---------- Supplied data

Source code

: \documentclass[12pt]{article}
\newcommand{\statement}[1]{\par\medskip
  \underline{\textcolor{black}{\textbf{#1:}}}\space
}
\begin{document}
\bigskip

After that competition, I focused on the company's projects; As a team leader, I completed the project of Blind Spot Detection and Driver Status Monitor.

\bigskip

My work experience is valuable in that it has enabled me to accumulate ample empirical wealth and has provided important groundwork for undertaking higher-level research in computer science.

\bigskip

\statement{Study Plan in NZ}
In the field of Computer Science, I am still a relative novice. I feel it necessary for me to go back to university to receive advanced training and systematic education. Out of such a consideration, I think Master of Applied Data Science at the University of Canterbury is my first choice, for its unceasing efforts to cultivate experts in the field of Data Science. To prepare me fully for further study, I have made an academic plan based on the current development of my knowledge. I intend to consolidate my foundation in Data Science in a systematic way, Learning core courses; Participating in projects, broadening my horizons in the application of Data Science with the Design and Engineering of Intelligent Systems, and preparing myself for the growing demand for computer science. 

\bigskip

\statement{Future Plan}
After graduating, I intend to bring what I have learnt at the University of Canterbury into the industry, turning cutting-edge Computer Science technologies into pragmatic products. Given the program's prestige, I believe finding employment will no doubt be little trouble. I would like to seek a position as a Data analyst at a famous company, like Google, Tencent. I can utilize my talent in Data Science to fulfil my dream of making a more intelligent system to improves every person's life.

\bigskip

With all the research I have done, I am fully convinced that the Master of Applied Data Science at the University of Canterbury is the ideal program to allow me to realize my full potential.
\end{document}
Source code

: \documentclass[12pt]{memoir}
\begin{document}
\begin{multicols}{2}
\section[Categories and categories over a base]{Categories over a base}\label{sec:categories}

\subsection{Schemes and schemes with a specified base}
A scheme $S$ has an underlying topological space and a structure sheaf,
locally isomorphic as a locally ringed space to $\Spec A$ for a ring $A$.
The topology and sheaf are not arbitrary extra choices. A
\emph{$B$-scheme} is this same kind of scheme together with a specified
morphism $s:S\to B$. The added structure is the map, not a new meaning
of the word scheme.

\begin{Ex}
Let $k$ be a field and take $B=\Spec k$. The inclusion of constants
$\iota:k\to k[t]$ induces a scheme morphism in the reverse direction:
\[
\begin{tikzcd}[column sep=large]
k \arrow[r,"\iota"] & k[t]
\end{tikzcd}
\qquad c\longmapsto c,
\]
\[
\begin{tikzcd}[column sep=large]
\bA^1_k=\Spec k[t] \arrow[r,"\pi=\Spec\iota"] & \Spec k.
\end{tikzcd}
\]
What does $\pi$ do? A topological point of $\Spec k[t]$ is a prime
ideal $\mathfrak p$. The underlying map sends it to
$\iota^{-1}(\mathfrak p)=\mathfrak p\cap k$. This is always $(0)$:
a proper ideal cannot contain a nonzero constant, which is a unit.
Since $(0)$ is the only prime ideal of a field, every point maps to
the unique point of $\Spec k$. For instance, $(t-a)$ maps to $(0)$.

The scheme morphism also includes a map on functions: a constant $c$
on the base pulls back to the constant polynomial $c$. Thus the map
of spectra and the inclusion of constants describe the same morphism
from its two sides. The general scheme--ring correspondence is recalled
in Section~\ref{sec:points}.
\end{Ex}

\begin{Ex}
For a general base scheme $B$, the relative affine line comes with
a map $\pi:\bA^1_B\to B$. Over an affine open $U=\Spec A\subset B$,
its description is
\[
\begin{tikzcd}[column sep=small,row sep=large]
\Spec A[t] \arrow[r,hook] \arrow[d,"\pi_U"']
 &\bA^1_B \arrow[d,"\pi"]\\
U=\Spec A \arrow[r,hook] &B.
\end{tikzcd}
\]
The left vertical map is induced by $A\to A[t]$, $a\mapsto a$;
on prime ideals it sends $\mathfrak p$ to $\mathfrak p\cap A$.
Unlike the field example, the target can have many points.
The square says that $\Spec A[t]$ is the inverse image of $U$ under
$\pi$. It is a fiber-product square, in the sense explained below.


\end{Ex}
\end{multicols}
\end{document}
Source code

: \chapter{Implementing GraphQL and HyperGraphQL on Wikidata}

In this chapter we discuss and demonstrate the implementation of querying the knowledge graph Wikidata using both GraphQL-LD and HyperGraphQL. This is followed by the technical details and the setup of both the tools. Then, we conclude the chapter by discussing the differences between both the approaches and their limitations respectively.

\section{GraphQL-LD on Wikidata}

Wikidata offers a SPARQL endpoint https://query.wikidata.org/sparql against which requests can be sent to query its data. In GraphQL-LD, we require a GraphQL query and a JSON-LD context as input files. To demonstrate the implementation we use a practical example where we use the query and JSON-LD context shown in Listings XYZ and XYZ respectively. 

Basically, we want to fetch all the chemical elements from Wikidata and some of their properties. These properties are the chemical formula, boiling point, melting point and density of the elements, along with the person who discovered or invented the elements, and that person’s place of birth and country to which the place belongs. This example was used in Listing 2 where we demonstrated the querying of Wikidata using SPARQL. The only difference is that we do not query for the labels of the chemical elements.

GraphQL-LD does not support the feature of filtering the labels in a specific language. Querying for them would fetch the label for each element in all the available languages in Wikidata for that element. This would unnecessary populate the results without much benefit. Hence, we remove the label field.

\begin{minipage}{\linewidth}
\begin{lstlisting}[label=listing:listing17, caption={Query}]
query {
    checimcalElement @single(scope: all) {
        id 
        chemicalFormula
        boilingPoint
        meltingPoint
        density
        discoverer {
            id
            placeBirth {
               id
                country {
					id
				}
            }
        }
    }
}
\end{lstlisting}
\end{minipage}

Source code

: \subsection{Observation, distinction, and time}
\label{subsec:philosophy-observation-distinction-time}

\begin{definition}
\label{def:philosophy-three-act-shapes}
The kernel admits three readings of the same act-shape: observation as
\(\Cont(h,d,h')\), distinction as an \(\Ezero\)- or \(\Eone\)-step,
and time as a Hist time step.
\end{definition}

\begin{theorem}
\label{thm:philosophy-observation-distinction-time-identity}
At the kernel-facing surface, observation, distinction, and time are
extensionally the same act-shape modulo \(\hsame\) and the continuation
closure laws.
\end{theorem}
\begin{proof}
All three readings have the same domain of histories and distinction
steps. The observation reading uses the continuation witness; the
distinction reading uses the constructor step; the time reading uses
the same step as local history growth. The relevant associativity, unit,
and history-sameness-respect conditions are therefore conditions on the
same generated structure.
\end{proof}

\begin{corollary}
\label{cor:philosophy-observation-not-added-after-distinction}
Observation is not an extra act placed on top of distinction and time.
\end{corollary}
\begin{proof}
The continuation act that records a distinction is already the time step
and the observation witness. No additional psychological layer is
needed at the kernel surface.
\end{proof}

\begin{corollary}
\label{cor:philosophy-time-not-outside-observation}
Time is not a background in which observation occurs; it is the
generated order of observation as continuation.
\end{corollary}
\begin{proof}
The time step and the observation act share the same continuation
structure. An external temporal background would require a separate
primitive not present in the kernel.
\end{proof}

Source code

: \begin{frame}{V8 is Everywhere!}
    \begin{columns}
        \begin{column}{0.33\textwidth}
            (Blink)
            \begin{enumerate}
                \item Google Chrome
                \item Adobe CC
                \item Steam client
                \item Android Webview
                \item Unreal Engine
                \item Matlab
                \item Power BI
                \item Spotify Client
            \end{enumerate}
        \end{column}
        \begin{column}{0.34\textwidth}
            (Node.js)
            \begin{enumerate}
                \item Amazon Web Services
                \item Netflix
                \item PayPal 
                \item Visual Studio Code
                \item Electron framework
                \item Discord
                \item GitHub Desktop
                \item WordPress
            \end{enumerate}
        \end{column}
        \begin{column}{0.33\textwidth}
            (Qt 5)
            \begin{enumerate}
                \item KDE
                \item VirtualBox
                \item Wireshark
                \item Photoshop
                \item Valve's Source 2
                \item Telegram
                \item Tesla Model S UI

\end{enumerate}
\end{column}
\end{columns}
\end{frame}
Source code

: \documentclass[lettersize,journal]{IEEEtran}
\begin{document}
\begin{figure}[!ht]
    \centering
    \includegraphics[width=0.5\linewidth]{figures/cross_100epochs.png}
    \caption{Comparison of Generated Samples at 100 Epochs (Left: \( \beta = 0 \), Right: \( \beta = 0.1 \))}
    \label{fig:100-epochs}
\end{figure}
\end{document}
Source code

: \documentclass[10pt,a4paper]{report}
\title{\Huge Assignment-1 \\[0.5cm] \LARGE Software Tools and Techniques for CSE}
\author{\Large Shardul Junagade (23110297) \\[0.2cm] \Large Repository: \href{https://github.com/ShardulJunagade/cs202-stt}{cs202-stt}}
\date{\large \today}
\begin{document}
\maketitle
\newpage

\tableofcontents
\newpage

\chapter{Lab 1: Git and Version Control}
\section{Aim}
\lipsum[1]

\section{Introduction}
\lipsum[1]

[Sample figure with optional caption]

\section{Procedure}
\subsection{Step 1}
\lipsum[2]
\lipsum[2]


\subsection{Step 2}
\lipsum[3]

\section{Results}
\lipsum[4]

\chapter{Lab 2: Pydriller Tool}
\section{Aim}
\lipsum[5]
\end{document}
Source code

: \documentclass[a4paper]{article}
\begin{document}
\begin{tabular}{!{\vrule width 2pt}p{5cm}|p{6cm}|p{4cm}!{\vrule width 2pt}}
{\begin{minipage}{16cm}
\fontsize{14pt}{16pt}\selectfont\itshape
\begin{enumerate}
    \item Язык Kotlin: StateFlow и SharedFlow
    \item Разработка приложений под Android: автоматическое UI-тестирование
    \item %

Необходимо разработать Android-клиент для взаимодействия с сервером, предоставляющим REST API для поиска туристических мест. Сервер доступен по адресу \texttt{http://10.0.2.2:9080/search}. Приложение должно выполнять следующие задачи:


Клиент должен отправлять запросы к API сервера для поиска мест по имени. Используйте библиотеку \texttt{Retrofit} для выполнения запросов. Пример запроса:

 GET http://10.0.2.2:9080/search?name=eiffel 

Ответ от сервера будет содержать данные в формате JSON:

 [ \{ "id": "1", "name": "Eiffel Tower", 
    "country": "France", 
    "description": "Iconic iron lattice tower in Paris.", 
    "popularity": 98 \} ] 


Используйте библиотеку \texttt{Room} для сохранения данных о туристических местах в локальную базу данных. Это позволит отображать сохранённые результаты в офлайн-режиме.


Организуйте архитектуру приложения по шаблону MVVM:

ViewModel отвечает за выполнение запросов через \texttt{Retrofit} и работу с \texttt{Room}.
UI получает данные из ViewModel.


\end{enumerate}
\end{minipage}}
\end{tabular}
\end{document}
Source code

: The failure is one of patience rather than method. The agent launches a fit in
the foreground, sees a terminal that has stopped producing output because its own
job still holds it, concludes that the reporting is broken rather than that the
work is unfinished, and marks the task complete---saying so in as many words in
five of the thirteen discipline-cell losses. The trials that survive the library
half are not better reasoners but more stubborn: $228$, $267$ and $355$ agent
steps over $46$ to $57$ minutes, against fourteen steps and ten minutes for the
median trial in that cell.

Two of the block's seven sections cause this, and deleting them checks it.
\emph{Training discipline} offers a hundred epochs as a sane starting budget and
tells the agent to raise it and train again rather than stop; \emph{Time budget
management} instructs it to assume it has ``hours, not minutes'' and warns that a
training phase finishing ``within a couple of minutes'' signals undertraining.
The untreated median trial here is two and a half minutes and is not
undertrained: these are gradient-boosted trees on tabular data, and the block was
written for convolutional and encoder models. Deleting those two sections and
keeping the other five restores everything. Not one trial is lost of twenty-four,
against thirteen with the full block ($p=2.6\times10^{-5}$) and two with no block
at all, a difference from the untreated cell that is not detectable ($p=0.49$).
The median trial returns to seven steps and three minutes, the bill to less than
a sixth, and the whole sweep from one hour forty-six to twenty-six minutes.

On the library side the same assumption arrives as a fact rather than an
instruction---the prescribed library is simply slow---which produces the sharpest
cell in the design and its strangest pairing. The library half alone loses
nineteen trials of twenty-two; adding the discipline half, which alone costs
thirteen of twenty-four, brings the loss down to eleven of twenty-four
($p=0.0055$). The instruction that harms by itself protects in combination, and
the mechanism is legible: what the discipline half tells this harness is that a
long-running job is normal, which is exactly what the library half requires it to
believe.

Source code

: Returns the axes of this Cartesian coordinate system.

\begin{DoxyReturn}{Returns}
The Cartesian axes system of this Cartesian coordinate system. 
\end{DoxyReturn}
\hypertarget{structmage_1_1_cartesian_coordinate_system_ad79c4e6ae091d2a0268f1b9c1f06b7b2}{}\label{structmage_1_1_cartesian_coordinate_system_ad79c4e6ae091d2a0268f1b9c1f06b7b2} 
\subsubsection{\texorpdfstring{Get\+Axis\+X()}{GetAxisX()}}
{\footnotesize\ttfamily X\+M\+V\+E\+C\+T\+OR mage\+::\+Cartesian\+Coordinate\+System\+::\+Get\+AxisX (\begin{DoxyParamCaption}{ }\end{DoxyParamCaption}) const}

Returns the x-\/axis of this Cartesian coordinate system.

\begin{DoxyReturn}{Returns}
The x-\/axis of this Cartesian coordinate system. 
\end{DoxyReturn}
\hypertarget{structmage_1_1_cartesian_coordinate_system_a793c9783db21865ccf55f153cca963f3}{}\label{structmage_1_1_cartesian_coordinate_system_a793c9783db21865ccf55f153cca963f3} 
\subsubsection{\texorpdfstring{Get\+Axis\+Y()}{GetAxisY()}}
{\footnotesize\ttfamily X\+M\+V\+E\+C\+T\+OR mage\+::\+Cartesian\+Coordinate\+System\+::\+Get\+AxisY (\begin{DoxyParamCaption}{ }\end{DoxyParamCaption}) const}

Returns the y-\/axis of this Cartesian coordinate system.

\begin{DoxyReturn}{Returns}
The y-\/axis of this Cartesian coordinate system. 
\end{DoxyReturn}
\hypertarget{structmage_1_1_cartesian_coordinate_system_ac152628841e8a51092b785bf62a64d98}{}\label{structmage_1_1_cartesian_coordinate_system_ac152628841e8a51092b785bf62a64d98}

--------------------

#### About this exercise
Above are the records. Copy the lines beginning at the one that has "Two of the block's" and ending with the one that has "tells the agent", unchanged.

#### Response below
Two of the block's seven sections cause this, and deleting them checks it.
\emph{Training discipline} offers a hundred epochs as a sane starting budget and
tells the agent to raise it and train again rather than stop; \emph{Time budget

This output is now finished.